Live births, Maternal mortality, SAMM


Background: Maternal mortality is an area of concern for the Governments across the globe. India is signatory to millennium declaration and is committed to achieving the target of millennium development goals by reducing MMR to 100. Known obstacles to reducing the MMR in developing countries, include lack of material and human resources, as well as difficulties in accessing services due to financial, geographical, and cultural limitations.

Methods: It was a descriptive cross-sectional study conducted at a tertiary care centre in Uttarakhand for a period of one year. WHO’s near-miss approach was implemented for evaluation of severe maternal outcomes and to assess the quality of maternal health care.
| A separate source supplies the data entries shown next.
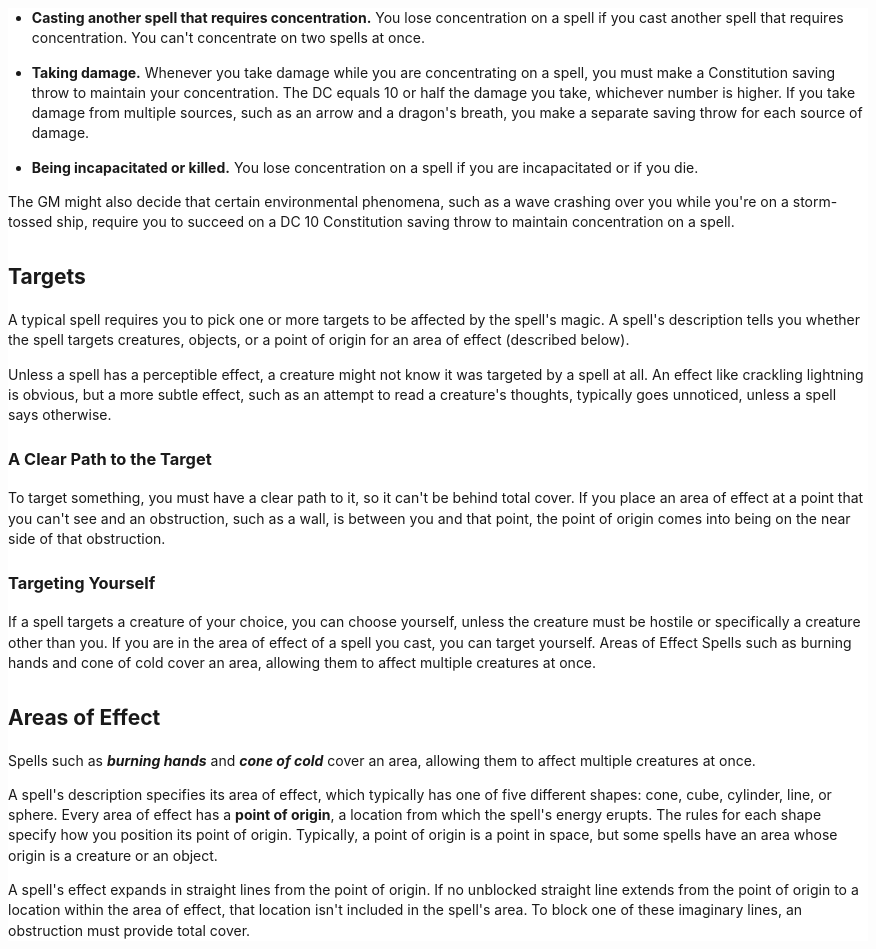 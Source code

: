 -   **Casting another spell that requires concentration.** You lose concentration on a spell if you cast another spell that requires concentration. You can't concentrate on two spells at once.
    
-   **Taking damage.** Whenever you take damage while you are concentrating on a spell, you must make a Constitution saving throw to maintain your concentration. The DC equals 10 or half the damage you take, whichever number is higher. If you take damage from multiple sources, such as an arrow and a dragon's breath, you make a separate saving throw for each source of damage.
    
-   **Being incapacitated or killed.** You lose concentration on a spell if you are incapacitated or if you die.
    

The GM might also decide that certain environmental phenomena, such as a wave crashing over you while you're on a storm-tossed ship, require you to succeed on a DC 10 Constitution saving throw to maintain concentration on a spell.

## Targets

A typical spell requires you to pick one or more targets to be affected by the spell's magic. A spell's description tells you whether the spell targets creatures, objects, or a point of origin for an area of effect (described below).

Unless a spell has a perceptible effect, a creature might not know it was targeted by a spell at all. An effect like crackling lightning is obvious, but a more subtle effect, such as an attempt to read a creature's thoughts, typically goes unnoticed, unless a spell says otherwise.

### A Clear Path to the Target

To target something, you must have a clear path to it, so it can't be behind total cover. If you place an area of effect at a point that you can't see and an obstruction, such as a wall, is between you and that point, the point of origin comes into being on the near side of that obstruction.

### Targeting Yourself

If a spell targets a creature of your choice, you can choose yourself, unless the creature must be hostile or specifically a creature other than you. If you are in the area of effect of a spell you cast, you can target yourself. Areas of Effect Spells such as burning hands and cone of cold cover an area, allowing them to affect multiple creatures at once.

## Areas of Effect

Spells such as **_burning hands_** and **_cone of cold_** cover an area, allowing them to affect multiple creatures at once.

A spell's description specifies its area of effect, which typically has one of five different shapes: cone, cube, cylinder, line, or sphere. Every area of effect has a **point of origin**, a location from which the spell's energy erupts. The rules for each shape specify how you position its point of origin. Typically, a point of origin is a point in space, but some spells have an area whose origin is a creature or an object.

A spell's effect expands in straight lines from the point of origin. If no unblocked straight line extends from the point of origin to a location within the area of effect, that location isn't included in the spell's area. To block one of these imaginary lines, an obstruction must provide total cover.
Results: During the period of this study there were 2243 total antenatal admissions, 1675 deliveries, 1591 live births and 59 near miss cases. Prevalence of SAMM in the present study is 3.52%. Out of every 9-10 women who survived a life-threatening condition 1 died. Mortality Index is 10.17%. Maternal mortality ratio is 377.12 per 1 lakh live births. A total of 43 patients with potentially life-threatening conditions were admitted in ICU out of which 26 were near miss cases. The leading cause of near miss in this tertiary health facility is obstetric haemorrhage (45.8%).

Conclusions: Prompt identification of complications and timed intervention remains the key determinant in making mothers survive a life-threatening complication.